Tous les migrants ne se ressemblaient pas, mais tous poursuivaient le même « rêve américain », qui consistait à s’installer ici sans entraves, laissant derrière soi les hiérarchies, la notion même de nation, les modes classiques d’agrégation. Naturellement, pour que ce rêve puisse se vivre vraiment, il fallait bien admettre que chacun contribue à l’entretien d’une armée (la fameuse « cavalerie », dans ces espaces infinis) chargée d’anéantir les habitants d’origine (les « Indiens »), mais aussi d’une force interne chargée de réprimer la délinquance : les sheriffs faisant la police, et les juges, que l’on élit, exerçant la justice. En-dehors de cette concession de l’individu à la communauté, « le meilleur gouvernement est celui qui gouverne le moins », selon le mot d’Henry David Thoreau (1817-1862)[3]. Cette méfiance à l’égard du gouvernement central de Washington dure encore, bien que les nouveaux Américains, ou ceux qui sont aujourd’hui imprégnés de socialisme, se rapprochent au contraire du centralisme.
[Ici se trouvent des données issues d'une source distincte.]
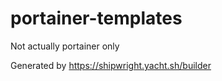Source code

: # portainer-templates

Not actually portainer only

Generated by https://shipwright.yacht.sh/builder
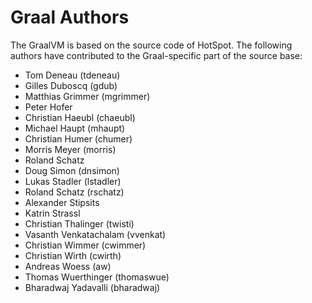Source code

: # Graal Authors

The GraalVM is based on the source code of HotSpot. The following authors have contributed to the Graal-specific part of the source base:

* Tom Deneau (tdeneau)
* Gilles Duboscq (gdub)
* Matthias Grimmer (mgrimmer)
* Peter Hofer
* Christian Haeubl (chaeubl)
* Michael Haupt (mhaupt)
* Christian Humer (chumer)
* Morris Meyer (morris)
* Roland Schatz
* Doug Simon (dnsimon)
* Lukas Stadler (lstadler)
* Roland Schatz (rschatz)
* Alexander Stipsits
* Katrin Strassl
* Christian Thalinger (twisti)
* Vasanth Venkatachalam (vvenkat)
* Christian Wimmer (cwimmer)
* Christian Wirth (cwirth)
* Andreas Woess (aw)
* Thomas Wuerthinger (thomaswue)
* Bharadwaj Yadavalli (bharadwaj)
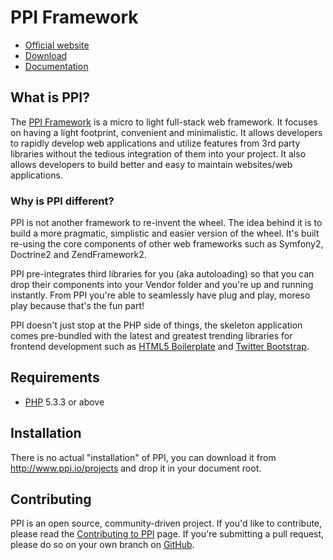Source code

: # PPI Framework

[@website]:       http://www.ppi.io/                   "PPI Framework"
[@documentation]: http://www.ppi.io/docs               "PPI Framework Documentation"
[@contributing]:  http://www.ppi.io/contribute         "PPI Framework Contributing"
[@download]:      http://www.ppi.io/files/ppi-skeletonapp-without-vendors.tar.gz
[@gitweb]:        https://github.com/ppi/framework     "ppi/framework"
[@h5bp]:          http://html5boilerplate.com/         "HTML5 Boilerplate"
[@twbootstrap]:   http://twitter.github.com/bootstrap/ "Twitter Bootstrap"
[@php]:           http://php.net/                      "PHP: Hypertext Preprocessor"

* [Official website][@website]
* [Download][@download]
* [Documentation][@documentation]

## What is PPI?

The [PPI Framework][@website] is a micro to light full-stack web framework. It
focuses on having a light footprint, convenient and minimalistic. It allows
developers to rapidly develop web applications and utilize features from 3rd
party libraries without the tedious integration of them into your project. It
also allows developers to build better and easy to maintain websites/web
applications.

### Why is PPI different?

PPI is not another framework to re-invent the wheel. The idea behind it is to
build a more pragmatic, simplistic and easier version of the wheel. It's built
re-using the core components of other web frameworks such as Symfony2, Doctrine2
and ZendFramework2.

PPI pre-integrates third libraries for you (aka autoloading) so that you can
drop their components into your Vendor folder and you're up and running
instantly. From PPI you're able to seamlessly have plug and play, moreso play
because that's the fun part!

PPI doesn't just stop at the PHP side of things, the skeleton application comes
pre-bundled with the latest and greatest trending libraries for frontend
development such as [HTML5 Boilerplate][@h5bp] and [Twitter
Bootstrap][@twbootstrap].

## Requirements

* [PHP][@php] 5.3.3 or above

## Installation

There is no actual "installation" of PPI, you can download it from
http://www.ppi.io/projects and drop it in your document root.

## Contributing

PPI is an open source, community-driven project. If you'd like to contribute,
please read the [Contributing to PPI][@contributing] page. If you're submitting
a pull request, please do so on your own branch on [GitHub][@gitweb].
D’emblée, au temps de la souveraineté britannique, l’ensemble s’est partagé en deux sociétés différentes : les Etats du sud prospéraient sur un régime agricole faisant appel à une main-d’œuvre abondante majoritairement constituée d’esclaves, ceux du nord étaient plutôt commerçants, artisans, où l’esclave, qui coûte cher à acheter et à entretenir[4], n’avait pas sa place[5]. Au moment de la guerre d’indépendance (1776-1783), pour mobiliser les volontés contre l’Angleterre, le Nord, à l’origine de la rébellion[6], offrit les rênes du commandement à un sudiste, George Washington, puis plus tard à un autre sudiste, Thomas Jefferson[7]. Mais sous l’effet de la révolution industrielle, par-delà la question morale de l’esclavage, les deux parties de cette fédération ne pouvaient que s’affronter : le sud cotonnier avait besoin du libre-échange pour écouler ses produits en Europe, tandis que le nord industriel souhaitait au contraire se protéger contre la concurrence, comme récemment M. Trump face aux Chinois.
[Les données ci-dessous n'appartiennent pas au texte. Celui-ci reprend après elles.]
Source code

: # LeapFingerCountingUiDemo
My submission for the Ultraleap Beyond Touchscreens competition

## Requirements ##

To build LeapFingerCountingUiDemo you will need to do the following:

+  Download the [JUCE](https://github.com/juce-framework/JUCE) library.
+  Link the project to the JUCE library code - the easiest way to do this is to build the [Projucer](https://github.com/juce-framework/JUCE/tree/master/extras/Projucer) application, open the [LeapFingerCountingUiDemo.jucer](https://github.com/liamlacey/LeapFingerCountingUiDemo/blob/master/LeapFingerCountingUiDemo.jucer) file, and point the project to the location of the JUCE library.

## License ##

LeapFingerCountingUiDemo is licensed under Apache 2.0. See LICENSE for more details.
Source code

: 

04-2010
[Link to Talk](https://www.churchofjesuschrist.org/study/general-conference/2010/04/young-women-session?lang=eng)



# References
Entre 1861 et 1865, l’Europe a observé ce qu’elle regardait comme une guerre de Sécession : l’esprit confédéral dont s’étaient inspirés les pères fondateurs de 1776, s’arrogeant le droit de se séparer de leur métropole dès lors qu’ils ne trouvaient plus d’intérêt à lui rester unis, était juridiquement invoqué à nouveau par le Sud pour se séparer du Nord, d’où le nom qu’il s’était donné : Etats Confédérés d’Amérique. Après sa victoire, le Nord a imposé l’expression « guerre civile », comme s’il s’était agi d’une guerre civile classique au sein d’un ensemble cohérent (on pense à la guerre d’Espagne, à nos guerres françaises de religion, etc.). Mais existait-il alors, même après 1865, une nation américaine ?

Le flou de la nation américaine

Cette question n’a pas cessé de tarauder les Américains, peu à peu confrontés à la diversité de leurs origines. Un premier critère d’appartenance était la liberté : celui qui était venu ici librement chercher fortune et bénédiction divine ne voulait, jusqu’à récemment, être comparé à celui que l’on avait acheté à des marchands africains et que l’on a transporté jusqu’en Amérique contre son gré. En ce sens, le Noir ne pouvait pas être considéré comme un Américain.
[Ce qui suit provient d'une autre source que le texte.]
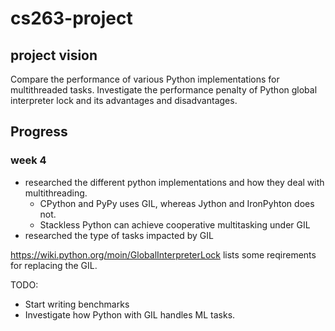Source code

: # cs263-project

## project vision
Compare the performance of various Python implementations for multithreaded tasks. Investigate the performance penalty of Python global interpreter lock and its advantages and disadvantages. 

## Progress

### week 4
* researched the different python implementations and how they deal with multithreading.
  * CPython and PyPy uses GIL, whereas Jython and IronPyhton does not.
  * Stackless Python can achieve cooperative multitasking under GIL
* researched the type of tasks impacted by GIL

https://wiki.python.org/moin/GlobalInterpreterLock lists some reqirements for replacing the GIL.

TODO:
* Start writing benchmarks
* Investigate how Python with GIL handles ML tasks.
Plus tard, avec le développement de la fédération, qui s’est agrandie au point de faire se joindre les deux rives atlantique et pacifique[8], quitte à arracher des territoires au Mexique sur un axe allant du Texas à la Californie ; avec aussi une expansion coloniale que ce pays, lui-même ancienne colonie, a réussi à faire oublier au monde : conquête du royaume de Hawaï, des Philippines, de Cuba, achat des Antilles danoises[9], etc., l’idée de former une authentique nation américaine a obsédé les esprits. Le président Théodore Roosevelt (1858-1919) déplore que trop d’Américains soient des « Américains à trait-d’union » : sans se soucier de son origine hollandaise, et dans le contexte de son époque précédant la Grande guerre, il vise en particulier les Germano-Américains qui représentent alors 25% de la population, devant toutes les autres ethnies immigrées. En 1915, sous les applaudissements de Woodrow Wilson qui prémédite l’entrée en guerre de son pays malgré ses promesses électorales[10], paraît un film – d’ailleurs esthétiquement remarquable : Naissance d’une nation, réalisé par David Griffith : c’est la transposition dans la réalité américaine des Capulet et des Montaigu. Un frère et une sœur Stoneman, nordistes, épousent une sœur et un frère Cameron, sudistes ; le rôle des méchants boucs émissaires étant tenus par les Noirs du Sud, libérés mais aussi désœuvrés dans une Confédération ruinée, et dont les excès criminels ont provoqué en défense la création du Ku-Klux-Klan.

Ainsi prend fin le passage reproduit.